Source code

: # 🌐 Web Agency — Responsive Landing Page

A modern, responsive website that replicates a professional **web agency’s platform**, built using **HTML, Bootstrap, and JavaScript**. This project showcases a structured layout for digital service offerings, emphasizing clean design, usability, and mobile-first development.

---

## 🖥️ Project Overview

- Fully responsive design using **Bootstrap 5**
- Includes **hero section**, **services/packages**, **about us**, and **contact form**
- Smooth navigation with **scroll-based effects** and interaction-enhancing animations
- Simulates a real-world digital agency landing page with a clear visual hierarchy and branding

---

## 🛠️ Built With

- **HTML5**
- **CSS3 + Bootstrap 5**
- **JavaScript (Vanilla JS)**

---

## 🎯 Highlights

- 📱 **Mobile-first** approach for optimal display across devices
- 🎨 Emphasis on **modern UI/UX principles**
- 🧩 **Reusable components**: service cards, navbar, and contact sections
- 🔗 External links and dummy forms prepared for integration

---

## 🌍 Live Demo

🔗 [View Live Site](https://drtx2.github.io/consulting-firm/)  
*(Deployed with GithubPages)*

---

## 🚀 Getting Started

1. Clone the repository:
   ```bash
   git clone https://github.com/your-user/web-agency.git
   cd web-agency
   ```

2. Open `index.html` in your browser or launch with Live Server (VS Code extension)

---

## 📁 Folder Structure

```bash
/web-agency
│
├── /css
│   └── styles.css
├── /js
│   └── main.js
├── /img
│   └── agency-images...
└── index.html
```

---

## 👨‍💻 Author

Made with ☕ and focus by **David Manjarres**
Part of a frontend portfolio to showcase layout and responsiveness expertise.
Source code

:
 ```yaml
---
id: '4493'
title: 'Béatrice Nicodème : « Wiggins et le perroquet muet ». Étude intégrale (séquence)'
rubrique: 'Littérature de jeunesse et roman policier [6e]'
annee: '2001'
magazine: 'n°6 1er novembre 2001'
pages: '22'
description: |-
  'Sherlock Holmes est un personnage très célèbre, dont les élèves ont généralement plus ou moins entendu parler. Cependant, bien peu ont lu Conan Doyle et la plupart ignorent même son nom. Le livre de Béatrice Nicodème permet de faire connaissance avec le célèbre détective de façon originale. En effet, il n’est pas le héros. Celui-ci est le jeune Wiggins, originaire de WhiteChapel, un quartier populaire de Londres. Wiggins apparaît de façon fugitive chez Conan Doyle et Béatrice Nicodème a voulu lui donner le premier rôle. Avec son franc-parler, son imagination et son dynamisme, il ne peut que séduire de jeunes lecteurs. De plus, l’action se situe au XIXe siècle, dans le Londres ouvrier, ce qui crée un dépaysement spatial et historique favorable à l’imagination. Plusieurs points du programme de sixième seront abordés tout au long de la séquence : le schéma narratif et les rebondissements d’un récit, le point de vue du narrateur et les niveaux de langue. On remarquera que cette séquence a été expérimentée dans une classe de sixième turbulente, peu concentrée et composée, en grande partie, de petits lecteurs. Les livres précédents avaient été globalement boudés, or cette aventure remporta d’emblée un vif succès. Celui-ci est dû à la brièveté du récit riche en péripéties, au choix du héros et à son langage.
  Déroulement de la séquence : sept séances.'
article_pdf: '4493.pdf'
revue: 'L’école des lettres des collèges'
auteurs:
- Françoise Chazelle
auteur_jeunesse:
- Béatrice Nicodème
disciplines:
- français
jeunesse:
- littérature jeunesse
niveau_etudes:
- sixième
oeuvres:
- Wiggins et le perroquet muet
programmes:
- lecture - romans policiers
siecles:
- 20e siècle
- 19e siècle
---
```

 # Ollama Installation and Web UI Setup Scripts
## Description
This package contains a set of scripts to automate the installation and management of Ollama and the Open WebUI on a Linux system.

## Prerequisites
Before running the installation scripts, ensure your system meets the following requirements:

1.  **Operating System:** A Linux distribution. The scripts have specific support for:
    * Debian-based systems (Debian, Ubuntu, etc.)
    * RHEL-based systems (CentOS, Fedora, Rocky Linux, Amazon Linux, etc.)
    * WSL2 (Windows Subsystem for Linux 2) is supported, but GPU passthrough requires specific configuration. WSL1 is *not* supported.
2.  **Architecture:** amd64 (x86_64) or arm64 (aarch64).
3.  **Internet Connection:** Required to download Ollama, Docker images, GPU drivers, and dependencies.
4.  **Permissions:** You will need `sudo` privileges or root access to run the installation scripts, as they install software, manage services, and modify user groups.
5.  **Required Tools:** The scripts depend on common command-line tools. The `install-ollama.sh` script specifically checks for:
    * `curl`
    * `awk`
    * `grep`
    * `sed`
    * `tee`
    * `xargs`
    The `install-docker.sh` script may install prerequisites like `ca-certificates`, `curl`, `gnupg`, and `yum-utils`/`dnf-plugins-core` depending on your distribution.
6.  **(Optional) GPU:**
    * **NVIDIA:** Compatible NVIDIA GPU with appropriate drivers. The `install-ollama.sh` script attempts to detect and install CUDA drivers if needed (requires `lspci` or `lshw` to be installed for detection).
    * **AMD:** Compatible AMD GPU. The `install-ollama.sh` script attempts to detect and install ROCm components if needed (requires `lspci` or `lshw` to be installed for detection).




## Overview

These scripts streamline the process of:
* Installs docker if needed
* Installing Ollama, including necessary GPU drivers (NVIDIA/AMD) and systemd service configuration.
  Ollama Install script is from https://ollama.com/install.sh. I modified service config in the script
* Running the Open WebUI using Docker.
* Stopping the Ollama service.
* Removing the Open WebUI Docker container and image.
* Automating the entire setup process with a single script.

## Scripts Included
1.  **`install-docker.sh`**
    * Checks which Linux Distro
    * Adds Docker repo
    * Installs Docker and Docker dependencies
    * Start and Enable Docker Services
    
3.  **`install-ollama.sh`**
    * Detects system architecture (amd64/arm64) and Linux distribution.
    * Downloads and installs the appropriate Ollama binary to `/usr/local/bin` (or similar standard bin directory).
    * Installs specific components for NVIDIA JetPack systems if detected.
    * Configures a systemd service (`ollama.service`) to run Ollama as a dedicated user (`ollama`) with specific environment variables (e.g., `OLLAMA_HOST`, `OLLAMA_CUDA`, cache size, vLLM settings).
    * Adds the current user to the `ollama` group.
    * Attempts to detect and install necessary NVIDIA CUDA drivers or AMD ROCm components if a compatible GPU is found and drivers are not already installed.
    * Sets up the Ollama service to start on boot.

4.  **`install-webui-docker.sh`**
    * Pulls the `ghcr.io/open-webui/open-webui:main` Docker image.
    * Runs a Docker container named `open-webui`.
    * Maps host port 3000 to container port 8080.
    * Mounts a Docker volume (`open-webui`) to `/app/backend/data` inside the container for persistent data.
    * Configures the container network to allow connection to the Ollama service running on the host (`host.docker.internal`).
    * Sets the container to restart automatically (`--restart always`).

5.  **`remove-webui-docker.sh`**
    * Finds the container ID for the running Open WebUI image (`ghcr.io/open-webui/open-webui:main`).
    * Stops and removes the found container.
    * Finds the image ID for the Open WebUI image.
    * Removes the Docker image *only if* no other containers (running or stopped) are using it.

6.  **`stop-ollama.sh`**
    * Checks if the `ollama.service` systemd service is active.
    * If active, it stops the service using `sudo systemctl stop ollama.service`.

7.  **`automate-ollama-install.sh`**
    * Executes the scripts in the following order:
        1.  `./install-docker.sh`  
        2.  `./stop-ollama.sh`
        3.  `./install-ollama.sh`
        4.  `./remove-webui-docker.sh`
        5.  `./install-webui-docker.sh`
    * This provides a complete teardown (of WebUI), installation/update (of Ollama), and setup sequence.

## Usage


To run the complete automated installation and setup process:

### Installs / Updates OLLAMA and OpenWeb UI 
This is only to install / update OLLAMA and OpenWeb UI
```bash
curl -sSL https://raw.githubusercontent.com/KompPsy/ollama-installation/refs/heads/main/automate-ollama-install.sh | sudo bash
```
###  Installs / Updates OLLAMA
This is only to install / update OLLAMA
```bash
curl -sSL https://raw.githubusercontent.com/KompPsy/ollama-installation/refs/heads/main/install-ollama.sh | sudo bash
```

______________________________

Problem.
Your output should be an exact copy of the lines from the top of the listing above to the line with "- 📱 **Mobile-first**", both ends included.

Expected answer.
Source code

: # 🌐 Web Agency — Responsive Landing Page

A modern, responsive website that replicates a professional **web agency’s platform**, built using **HTML, Bootstrap, and JavaScript**. This project showcases a structured layout for digital service offerings, emphasizing clean design, usability, and mobile-first development.

---

## 🖥️ Project Overview

- Fully responsive design using **Bootstrap 5**
- Includes **hero section**, **services/packages**, **about us**, and **contact form**
- Smooth navigation with **scroll-based effects** and interaction-enhancing animations
- Simulates a real-world digital agency landing page with a clear visual hierarchy and branding

---

## 🛠️ Built With

- **HTML5**
- **CSS3 + Bootstrap 5**
- **JavaScript (Vanilla JS)**

---

## 🎯 Highlights

- 📱 **Mobile-first** approach for optimal display across devices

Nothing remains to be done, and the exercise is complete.